Work request. Whenever a line contains "Promise", include it in the count; reply with the number of such lines in the data and nothing else.
** Listed entries follows **
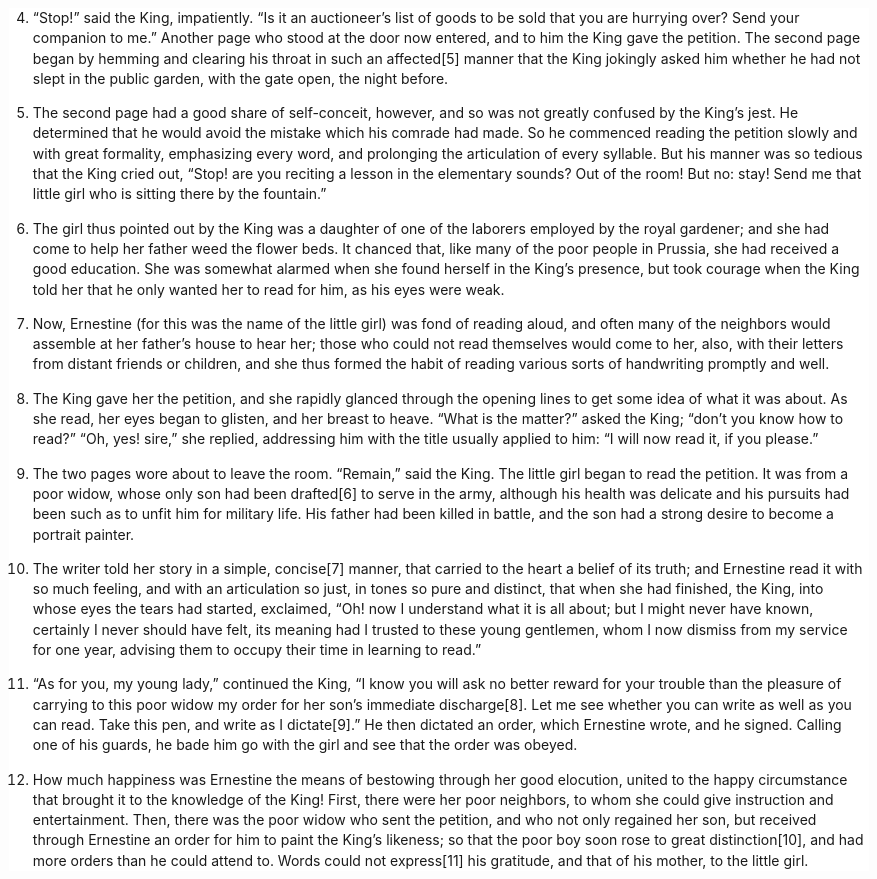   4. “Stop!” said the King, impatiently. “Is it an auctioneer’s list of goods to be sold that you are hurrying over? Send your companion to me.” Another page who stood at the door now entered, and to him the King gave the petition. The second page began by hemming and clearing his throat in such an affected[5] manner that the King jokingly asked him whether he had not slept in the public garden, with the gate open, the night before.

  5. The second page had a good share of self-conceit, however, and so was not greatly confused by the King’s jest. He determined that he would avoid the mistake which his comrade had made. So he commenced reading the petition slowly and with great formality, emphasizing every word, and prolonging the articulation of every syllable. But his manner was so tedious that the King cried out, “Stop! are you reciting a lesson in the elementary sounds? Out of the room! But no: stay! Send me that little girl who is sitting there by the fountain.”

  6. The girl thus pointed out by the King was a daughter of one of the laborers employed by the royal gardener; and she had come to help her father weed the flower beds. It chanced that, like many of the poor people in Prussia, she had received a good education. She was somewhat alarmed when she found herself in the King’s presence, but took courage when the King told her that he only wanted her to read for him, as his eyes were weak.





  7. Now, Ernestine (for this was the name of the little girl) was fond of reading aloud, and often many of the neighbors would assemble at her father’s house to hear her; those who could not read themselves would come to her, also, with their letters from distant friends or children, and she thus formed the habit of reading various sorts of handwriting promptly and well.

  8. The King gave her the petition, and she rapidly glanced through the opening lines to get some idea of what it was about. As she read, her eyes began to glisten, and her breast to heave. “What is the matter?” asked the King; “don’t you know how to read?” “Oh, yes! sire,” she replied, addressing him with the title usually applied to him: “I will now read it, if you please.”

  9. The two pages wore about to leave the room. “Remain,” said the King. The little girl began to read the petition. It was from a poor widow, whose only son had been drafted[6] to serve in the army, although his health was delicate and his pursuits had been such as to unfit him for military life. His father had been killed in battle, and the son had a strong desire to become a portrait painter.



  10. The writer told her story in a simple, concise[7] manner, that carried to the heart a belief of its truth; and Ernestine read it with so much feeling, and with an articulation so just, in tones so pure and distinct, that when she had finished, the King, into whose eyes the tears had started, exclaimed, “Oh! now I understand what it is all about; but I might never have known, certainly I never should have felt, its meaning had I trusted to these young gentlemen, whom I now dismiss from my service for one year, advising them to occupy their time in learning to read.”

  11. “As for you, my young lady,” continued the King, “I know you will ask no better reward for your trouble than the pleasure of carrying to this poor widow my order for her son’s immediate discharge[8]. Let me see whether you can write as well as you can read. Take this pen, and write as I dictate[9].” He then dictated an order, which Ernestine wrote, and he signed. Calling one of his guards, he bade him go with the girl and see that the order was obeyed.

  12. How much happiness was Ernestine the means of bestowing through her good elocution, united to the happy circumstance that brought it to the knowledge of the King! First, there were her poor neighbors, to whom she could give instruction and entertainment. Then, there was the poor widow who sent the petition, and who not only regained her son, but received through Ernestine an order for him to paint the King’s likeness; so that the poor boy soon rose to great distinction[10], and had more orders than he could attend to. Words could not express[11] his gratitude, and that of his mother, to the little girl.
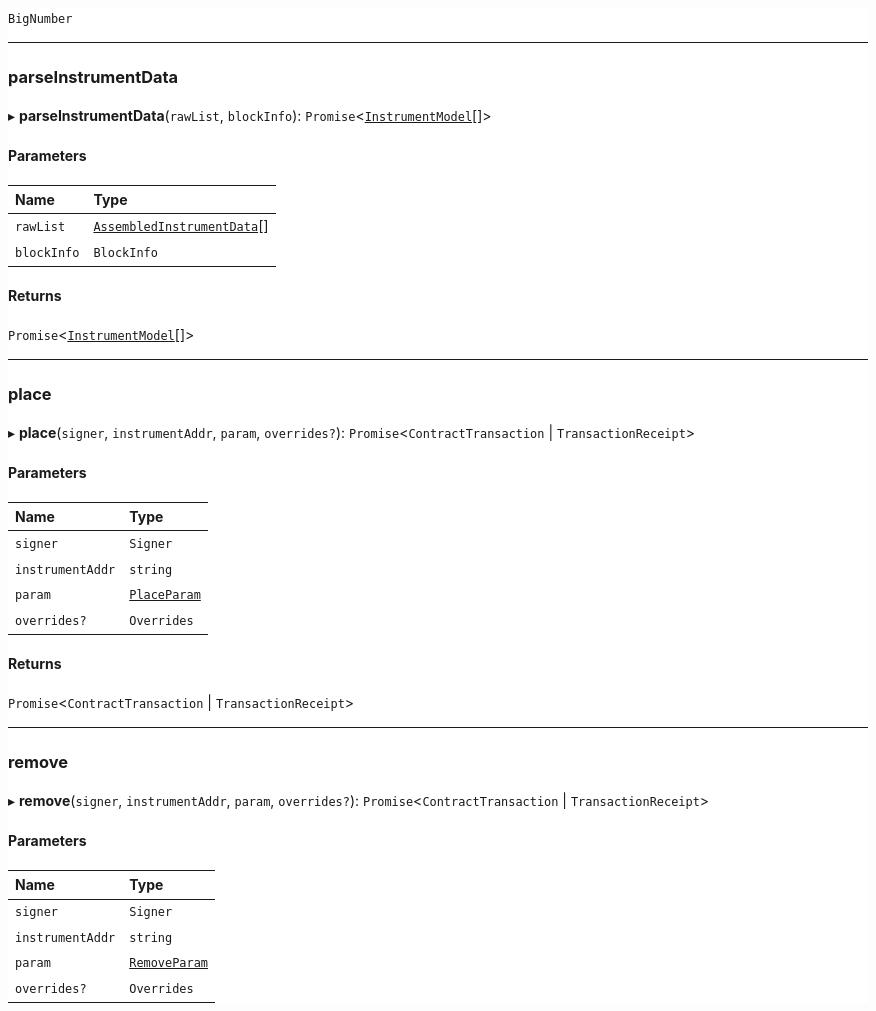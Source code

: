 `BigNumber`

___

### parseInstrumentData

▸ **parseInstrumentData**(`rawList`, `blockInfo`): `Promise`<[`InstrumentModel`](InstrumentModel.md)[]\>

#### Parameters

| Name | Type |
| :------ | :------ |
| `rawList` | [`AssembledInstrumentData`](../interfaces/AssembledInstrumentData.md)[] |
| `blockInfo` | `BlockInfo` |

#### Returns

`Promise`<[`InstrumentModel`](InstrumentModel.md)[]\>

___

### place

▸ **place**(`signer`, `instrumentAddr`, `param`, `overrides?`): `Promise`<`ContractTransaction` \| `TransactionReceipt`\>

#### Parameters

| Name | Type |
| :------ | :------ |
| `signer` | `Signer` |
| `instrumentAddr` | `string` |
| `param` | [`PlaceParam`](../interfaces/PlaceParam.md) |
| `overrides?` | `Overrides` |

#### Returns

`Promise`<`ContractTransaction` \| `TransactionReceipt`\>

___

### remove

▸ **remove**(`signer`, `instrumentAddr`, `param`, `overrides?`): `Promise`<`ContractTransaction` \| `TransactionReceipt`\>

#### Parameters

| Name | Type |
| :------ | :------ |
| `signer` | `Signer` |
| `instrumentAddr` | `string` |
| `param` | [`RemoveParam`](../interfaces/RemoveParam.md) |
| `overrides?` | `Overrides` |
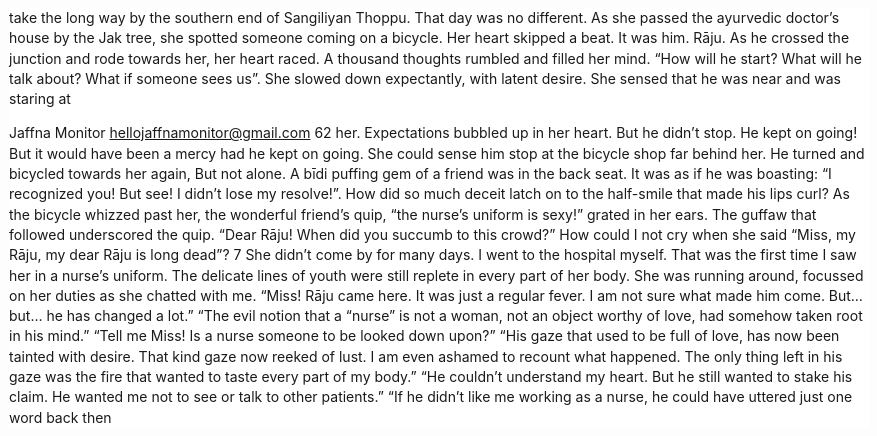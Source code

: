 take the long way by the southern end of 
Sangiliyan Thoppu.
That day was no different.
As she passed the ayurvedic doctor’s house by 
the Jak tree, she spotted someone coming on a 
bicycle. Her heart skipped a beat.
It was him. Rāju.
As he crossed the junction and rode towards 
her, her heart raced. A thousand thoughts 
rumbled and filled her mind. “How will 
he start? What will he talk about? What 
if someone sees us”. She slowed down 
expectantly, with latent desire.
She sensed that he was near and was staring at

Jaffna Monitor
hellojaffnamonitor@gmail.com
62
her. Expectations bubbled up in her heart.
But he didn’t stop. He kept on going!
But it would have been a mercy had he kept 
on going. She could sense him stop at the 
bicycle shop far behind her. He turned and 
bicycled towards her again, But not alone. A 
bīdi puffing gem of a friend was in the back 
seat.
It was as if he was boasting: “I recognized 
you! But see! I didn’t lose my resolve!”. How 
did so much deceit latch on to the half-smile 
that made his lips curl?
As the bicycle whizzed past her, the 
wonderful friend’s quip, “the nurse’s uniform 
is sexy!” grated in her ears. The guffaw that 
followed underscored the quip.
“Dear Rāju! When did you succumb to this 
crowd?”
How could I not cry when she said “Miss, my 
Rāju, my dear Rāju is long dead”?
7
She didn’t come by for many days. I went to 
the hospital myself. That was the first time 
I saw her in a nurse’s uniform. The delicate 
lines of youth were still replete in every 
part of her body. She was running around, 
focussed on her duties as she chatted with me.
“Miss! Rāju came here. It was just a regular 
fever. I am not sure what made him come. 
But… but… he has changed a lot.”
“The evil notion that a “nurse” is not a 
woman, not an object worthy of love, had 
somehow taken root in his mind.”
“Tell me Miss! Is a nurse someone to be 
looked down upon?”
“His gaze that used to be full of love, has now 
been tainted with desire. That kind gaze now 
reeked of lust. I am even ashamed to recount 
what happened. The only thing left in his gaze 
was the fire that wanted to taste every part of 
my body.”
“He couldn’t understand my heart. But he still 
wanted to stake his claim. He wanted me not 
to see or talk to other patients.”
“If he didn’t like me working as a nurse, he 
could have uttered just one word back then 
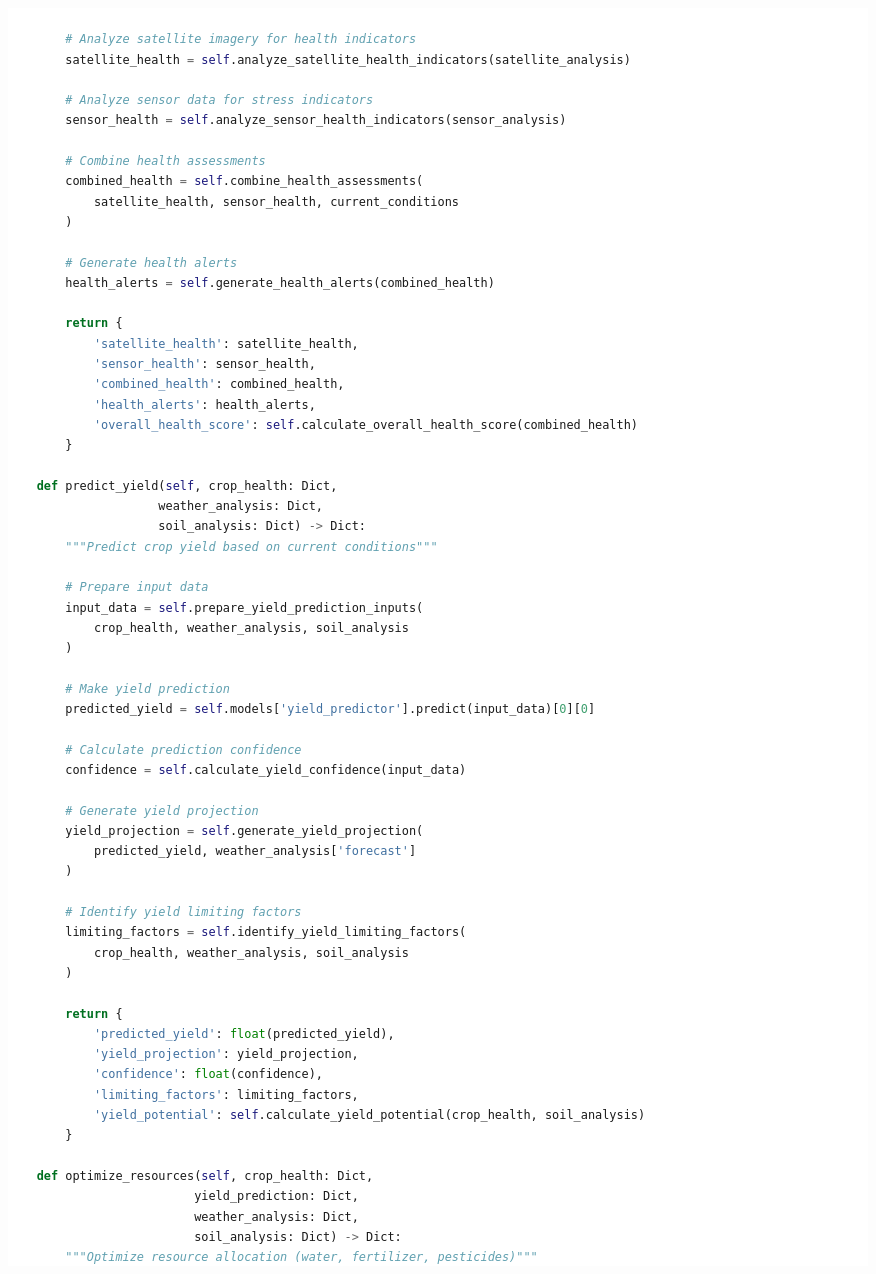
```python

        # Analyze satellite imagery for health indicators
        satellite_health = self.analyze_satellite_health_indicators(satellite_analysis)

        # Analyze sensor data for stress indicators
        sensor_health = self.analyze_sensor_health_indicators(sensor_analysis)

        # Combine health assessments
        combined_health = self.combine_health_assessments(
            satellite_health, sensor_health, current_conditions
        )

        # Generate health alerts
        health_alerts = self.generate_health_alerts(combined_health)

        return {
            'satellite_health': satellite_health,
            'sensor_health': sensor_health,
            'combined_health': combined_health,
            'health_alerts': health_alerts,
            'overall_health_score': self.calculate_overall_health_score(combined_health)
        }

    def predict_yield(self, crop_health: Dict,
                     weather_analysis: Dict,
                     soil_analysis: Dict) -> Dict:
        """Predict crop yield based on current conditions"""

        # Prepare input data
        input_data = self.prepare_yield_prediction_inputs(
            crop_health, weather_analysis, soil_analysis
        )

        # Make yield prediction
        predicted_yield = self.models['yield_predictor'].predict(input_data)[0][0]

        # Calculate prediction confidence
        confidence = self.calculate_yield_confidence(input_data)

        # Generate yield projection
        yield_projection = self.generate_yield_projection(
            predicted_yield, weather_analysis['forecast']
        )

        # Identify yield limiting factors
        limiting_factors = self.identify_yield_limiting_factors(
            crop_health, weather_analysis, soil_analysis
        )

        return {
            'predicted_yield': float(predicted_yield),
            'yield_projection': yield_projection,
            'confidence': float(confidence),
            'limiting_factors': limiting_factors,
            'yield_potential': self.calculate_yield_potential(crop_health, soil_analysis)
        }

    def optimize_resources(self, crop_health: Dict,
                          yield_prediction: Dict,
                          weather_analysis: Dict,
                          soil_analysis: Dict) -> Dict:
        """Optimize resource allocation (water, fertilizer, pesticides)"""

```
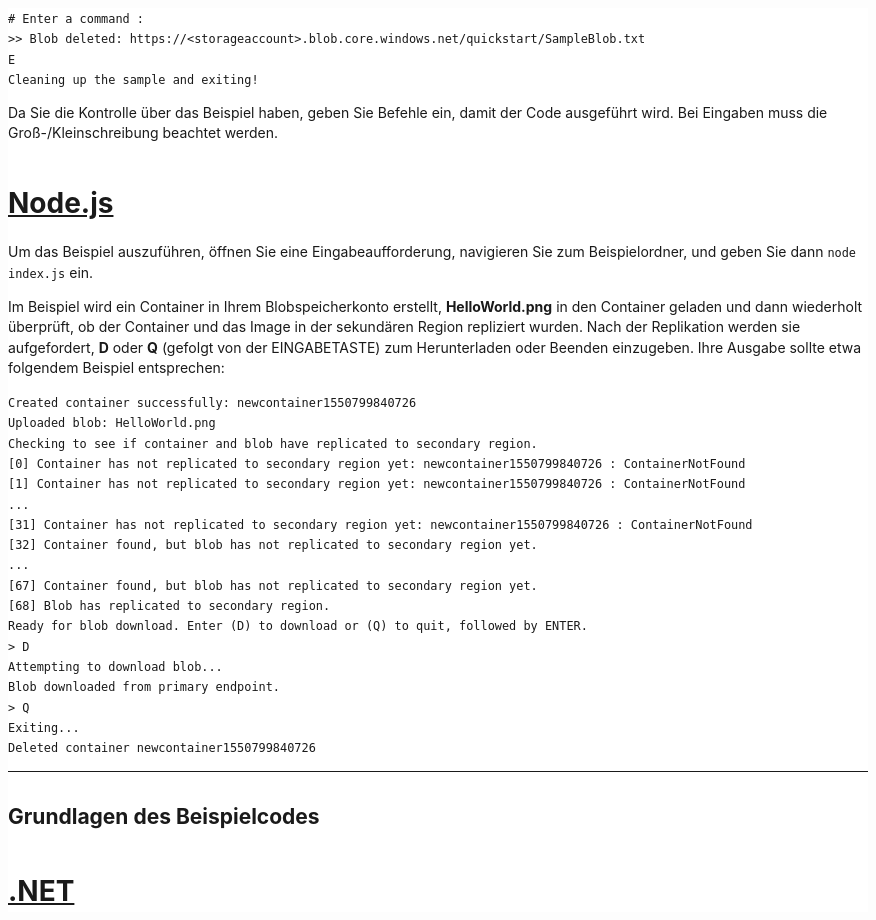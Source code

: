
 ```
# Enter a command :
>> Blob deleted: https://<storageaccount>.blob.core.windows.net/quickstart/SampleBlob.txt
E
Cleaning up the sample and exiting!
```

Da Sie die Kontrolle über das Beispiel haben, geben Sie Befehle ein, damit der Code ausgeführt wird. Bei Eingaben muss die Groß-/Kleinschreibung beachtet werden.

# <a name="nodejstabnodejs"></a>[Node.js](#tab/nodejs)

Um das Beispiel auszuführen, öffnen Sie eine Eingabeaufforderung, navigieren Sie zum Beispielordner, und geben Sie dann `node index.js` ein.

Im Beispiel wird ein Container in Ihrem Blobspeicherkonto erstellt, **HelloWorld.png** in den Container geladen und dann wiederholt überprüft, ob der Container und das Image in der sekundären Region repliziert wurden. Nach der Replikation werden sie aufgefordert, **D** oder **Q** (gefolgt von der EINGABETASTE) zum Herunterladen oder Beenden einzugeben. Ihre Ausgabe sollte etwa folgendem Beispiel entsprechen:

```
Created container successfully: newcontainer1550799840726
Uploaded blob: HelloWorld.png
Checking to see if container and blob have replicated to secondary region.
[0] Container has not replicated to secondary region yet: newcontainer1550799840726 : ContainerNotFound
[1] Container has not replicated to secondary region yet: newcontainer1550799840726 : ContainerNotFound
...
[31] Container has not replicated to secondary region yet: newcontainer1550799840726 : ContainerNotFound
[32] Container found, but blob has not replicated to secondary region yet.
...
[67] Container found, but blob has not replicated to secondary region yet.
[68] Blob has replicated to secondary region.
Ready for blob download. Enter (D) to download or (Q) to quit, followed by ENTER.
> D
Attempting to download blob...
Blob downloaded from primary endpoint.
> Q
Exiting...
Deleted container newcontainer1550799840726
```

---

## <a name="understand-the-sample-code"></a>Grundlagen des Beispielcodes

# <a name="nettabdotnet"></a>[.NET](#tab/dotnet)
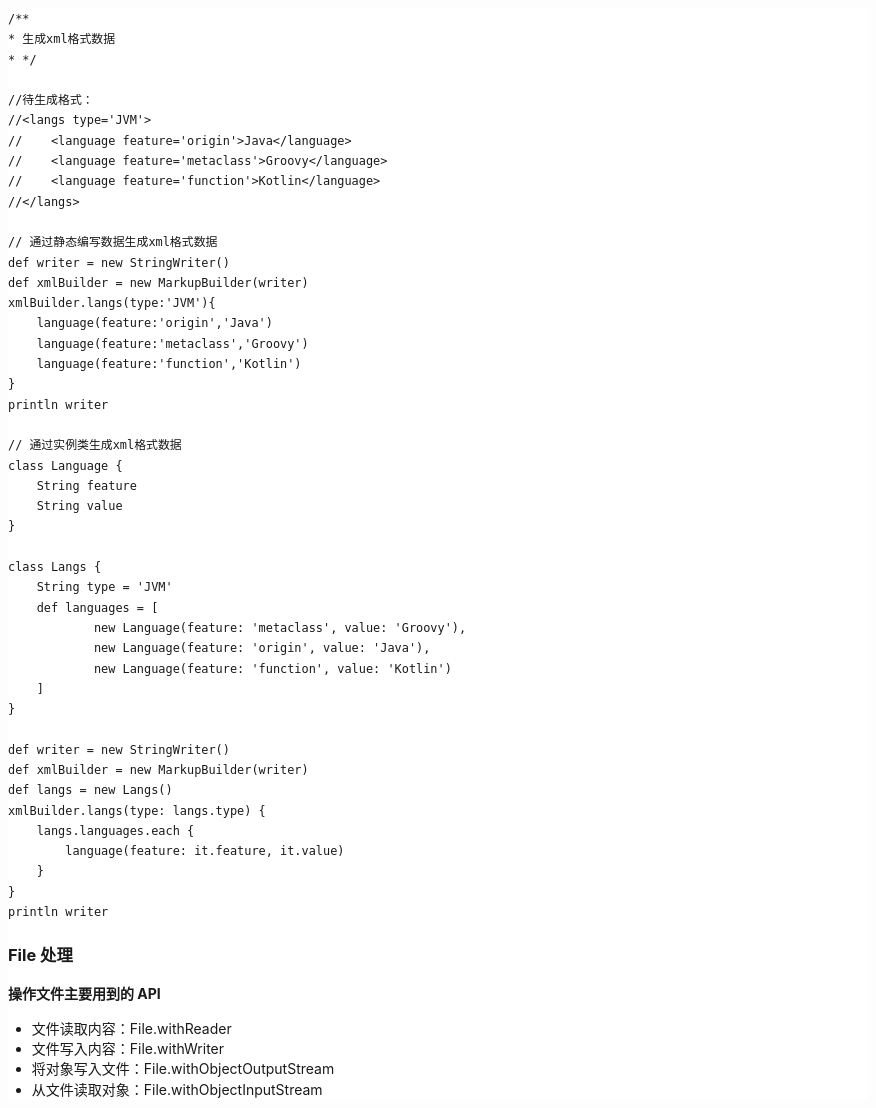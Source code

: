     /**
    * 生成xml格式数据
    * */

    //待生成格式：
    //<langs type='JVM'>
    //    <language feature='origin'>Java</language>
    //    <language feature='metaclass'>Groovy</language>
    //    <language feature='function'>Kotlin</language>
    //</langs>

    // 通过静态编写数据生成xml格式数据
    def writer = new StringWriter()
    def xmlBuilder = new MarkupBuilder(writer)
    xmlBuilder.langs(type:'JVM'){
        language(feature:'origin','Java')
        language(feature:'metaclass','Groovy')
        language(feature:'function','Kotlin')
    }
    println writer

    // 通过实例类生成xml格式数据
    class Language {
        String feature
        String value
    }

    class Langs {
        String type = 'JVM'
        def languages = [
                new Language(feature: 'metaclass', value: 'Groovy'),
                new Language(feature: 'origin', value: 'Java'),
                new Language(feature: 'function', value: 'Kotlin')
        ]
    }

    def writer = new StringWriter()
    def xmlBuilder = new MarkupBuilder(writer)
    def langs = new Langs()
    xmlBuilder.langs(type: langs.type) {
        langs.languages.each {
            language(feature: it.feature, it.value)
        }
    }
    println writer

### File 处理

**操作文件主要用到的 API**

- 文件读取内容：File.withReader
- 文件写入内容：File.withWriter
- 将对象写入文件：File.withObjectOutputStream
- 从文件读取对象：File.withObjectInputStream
** End of Listed entries **
Written answer. 5